Cody Cousino / Multimedia editor
In the past two years, Ohio State raked it in.
From a record 211,100 private donors, OSU raised $365 million in fiscal year 2012. Paired with other high-profile donations, that $365 million helped make the last two years be the university’s most successful in terms of fundraising.
“In order to fulfill our historic mission of teaching and learning, our university must build a firm financial foundation,” said OSU President E. Gordon Gee in a press release. “Quite simply, private support has become increasingly critical to our ability to provide accessible and exceptional education to the young people of our state and beyond.”

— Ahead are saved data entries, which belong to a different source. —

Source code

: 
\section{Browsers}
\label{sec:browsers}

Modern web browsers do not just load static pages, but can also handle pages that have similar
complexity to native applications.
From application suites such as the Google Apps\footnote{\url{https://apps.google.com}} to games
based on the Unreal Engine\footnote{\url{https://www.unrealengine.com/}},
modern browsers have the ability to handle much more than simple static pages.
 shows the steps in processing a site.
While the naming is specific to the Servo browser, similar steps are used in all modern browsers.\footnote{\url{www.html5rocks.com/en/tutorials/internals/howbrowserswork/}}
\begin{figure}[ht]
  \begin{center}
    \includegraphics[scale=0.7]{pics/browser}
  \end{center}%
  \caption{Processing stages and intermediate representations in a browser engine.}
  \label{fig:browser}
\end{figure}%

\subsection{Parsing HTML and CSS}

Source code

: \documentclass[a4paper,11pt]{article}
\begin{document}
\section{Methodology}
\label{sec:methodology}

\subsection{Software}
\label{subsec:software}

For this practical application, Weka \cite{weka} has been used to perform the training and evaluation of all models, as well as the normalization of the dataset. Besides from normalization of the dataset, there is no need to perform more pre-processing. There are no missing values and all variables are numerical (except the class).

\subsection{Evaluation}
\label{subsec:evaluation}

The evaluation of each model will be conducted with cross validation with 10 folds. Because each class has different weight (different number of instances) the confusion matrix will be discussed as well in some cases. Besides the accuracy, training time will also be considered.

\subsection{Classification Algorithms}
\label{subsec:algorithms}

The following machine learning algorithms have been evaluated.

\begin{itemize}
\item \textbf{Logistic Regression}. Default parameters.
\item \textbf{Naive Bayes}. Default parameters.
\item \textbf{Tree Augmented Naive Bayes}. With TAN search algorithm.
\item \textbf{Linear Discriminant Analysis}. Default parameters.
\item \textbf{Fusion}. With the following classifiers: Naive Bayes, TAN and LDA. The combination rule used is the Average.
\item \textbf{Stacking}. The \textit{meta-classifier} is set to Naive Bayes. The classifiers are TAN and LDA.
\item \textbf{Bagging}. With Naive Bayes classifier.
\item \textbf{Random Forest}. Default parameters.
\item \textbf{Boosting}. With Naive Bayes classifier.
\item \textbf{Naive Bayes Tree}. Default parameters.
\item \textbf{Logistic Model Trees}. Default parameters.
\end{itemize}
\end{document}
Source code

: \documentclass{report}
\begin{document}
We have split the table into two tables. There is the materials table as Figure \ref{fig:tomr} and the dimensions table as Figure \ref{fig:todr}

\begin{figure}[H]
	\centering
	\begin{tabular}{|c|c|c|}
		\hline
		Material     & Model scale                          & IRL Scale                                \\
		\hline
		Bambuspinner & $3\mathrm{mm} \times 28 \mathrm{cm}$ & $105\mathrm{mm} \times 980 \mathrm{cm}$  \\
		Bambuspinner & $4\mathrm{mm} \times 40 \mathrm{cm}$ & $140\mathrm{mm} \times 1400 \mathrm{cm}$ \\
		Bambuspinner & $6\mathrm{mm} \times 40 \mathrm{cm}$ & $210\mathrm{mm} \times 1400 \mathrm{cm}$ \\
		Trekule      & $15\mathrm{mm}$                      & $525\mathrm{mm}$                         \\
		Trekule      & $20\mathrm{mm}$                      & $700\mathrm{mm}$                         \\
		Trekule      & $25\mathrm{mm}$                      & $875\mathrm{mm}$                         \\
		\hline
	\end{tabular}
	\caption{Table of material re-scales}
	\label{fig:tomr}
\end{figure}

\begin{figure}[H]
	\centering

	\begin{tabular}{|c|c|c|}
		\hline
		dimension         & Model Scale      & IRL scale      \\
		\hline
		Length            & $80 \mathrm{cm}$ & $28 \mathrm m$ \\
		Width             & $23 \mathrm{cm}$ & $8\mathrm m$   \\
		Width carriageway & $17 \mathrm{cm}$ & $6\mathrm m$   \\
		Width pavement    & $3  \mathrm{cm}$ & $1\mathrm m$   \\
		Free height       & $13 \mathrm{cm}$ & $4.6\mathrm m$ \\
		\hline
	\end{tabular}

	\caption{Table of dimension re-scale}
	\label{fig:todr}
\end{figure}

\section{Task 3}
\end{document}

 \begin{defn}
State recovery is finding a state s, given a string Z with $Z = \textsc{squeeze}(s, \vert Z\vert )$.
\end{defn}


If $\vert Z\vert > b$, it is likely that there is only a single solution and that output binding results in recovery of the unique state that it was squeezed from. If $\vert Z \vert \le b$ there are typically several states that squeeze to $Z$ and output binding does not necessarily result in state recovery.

Alumni donated $60 million in fiscal year 2012, with the rest of the money coming from friends of the university.
Aaron Purnell, assistant director of development records at The Ohio State University Foundation, said fundraisers at OSU work year-round to raise the money, and a lot of technology and research goes into finding people who are able to donate.
“They go out there and make a lot of calls to donors,” Purnell said. “They work real hard. We have a research team that identifies prospects that might be able to help us out. They do a good job of listening to what our grads want to support.”
These results showed in the last two fundraising seasons, and Purnell emphasized the importance of the university efforts to keep tuition rates down.
“Every year President Gee says this, we get less and less from the state so it gets more important to supplement to our budget with private resources to keep tuition down,” Purnell said.
Keeping tuition costs down is one way current and future students reap the benefits of private donations.
“A large portion of this money goes to current use funds,” said Doug Plummer, director of Prospect Research and Reporting Services at OSU’s Foundation. “So units can spend the money as soon as they get it.”
Of the money donated in 2012, about $124 million was given to support research, $36 million was given for new buildings and renovations and $45 million was given for student financial aid, such as scholarships, according to the press release. Donors decide how the money from their donations will be spent.
“Almost all of the money is allocated by the donor to some form or another,” Plummer said. “So the donor might have set up a scholarship. There’s not a lot of money where they say, ‘Here, Ohio State, spend it as you will.'”
One reason OSU was able to raise so much is due to the contributions of Granville philanthropists Louella H. and J. Gilbert Reese. They created “The Reese Challenge” in 2010 and agreed to match donations earned up to $10 million. The challenge contributed a total of $21 million, according to the press release.
OSU also received the largest monetary gift in university history in 2010 from Limited Brands founder and former Board of Trustees chairman, Les Wexner. His $100 million donation was included in the record-breaking two-year period.